14 Mai 2012
Primeiro passo para a reconstrução do campo político, o movimento Occupy revigora a ação contestatória, afirma um dos autores do livro Occupy. Movimentos de protesto que tomaram as ruas (São Paulo: Boitempo, 2012.
Mobilizações realizadas sobretudo por jovens, de forma inovadora e crítica às estruturas tradicionais da política. Assim podem ser caracterizados os movimentos de protesto que ocorreram em 2011 nos mais diversos países do mundo. E isso altera radicalmente a forma de se fazer política. Na opinião do filósofo Vladimir Safatle, a política contemporânea “tende a ir para os extremos. Não é mais uma política que se define no centro, como foi nos anos 1990 e na primeira década do século XXI. Isso acabou”.
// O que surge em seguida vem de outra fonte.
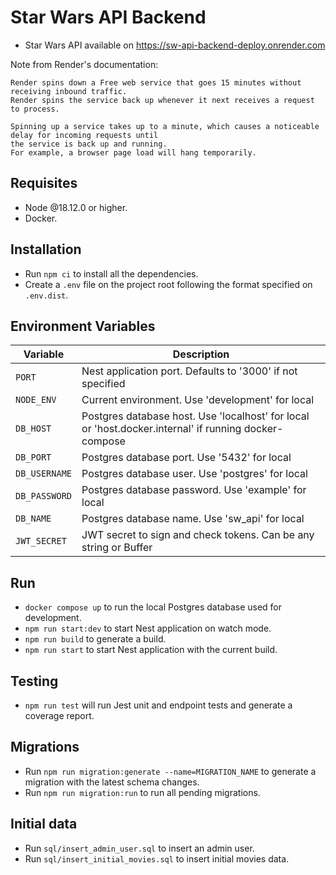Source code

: # Star Wars API Backend

- Star Wars API available on https://sw-api-backend-deploy.onrender.com

Note from Render's documentation:

```
Render spins down a Free web service that goes 15 minutes without receiving inbound traffic.
Render spins the service back up whenever it next receives a request to process.

Spinning up a service takes up to a minute, which causes a noticeable delay for incoming requests until
the service is back up and running.
For example, a browser page load will hang temporarily.
```

## Requisites

- Node @18.12.0 or higher.
- Docker.

## Installation

- Run `npm ci` to install all the dependencies.
- Create a `.env` file on the project root following the format specified on `.env.dist`.

## Environment Variables

| Variable      | Description                                                                                           |
| ------------- | ----------------------------------------------------------------------------------------------------- |
| `PORT`        | Nest application port. Defaults to '3000' if not specified                                            |
| `NODE_ENV`    | Current environment. Use 'development' for local                                                      |
| `DB_HOST`     | Postgres database host. Use 'localhost' for local or 'host.docker.internal' if running docker-compose |
| `DB_PORT`     | Postgres database port. Use '5432' for local                                                          |
| `DB_USERNAME` | Postgres database user. Use 'postgres' for local                                                      |
| `DB_PASSWORD` | Postgres database password. Use 'example' for local                                                   |
| `DB_NAME`     | Postgres database name. Use 'sw_api' for local                                                        |
| `JWT_SECRET`  | JWT secret to sign and check tokens. Can be any string or Buffer                                      |

## Run

- `docker compose up` to run the local Postgres database used for development.
- `npm run start:dev` to start Nest application on watch mode.
- `npm run build` to generate a build.
- `npm run start` to start Nest application with the current build.

## Testing

- `npm run test` will run Jest unit and endpoint tests and generate a coverage report.

## Migrations

- Run `npm run migration:generate --name=MIGRATION_NAME` to generate a migration with the latest schema changes.
- Run `npm run migration:run` to run all pending migrations.

## Initial data

- Run `sql/insert_admin_user.sql` to insert an admin user.
- Run `sql/insert_initial_movies.sql` to insert initial movies data.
E completa: “Penso que o Occupy é um primeiro passo para a reconstrução do campo político. Tendemos a eliminar uma compreensão processual dessas coisas. Como nada aconteceu no sentido forte do termo a partir desses movimentos, tem-se a impressão de que, na verdade, não foram efetivos. Essa é uma maneira tosca de se compreender processos políticos. Muita coisa ocorreu em função do Occupy, como a consciência de que há um caminho diferente que pode ser trilhado”.
Em seu ponto de vista, o medo é a forma como o capitalismo conduz a sociedade, e em função disso vem ocorrendo um deslocamento da discussão política para o campo da cultura. É o caso da questão da imigração na Europa: “As discussões sobre imigração, por exemplo, não são discussões econômicas. Todos sabem que, do ponto de vista econômico, a imigração nunca foi problema. Quem quebrou o sistema econômico europeu não foram os imigrantes, foram os bancos”.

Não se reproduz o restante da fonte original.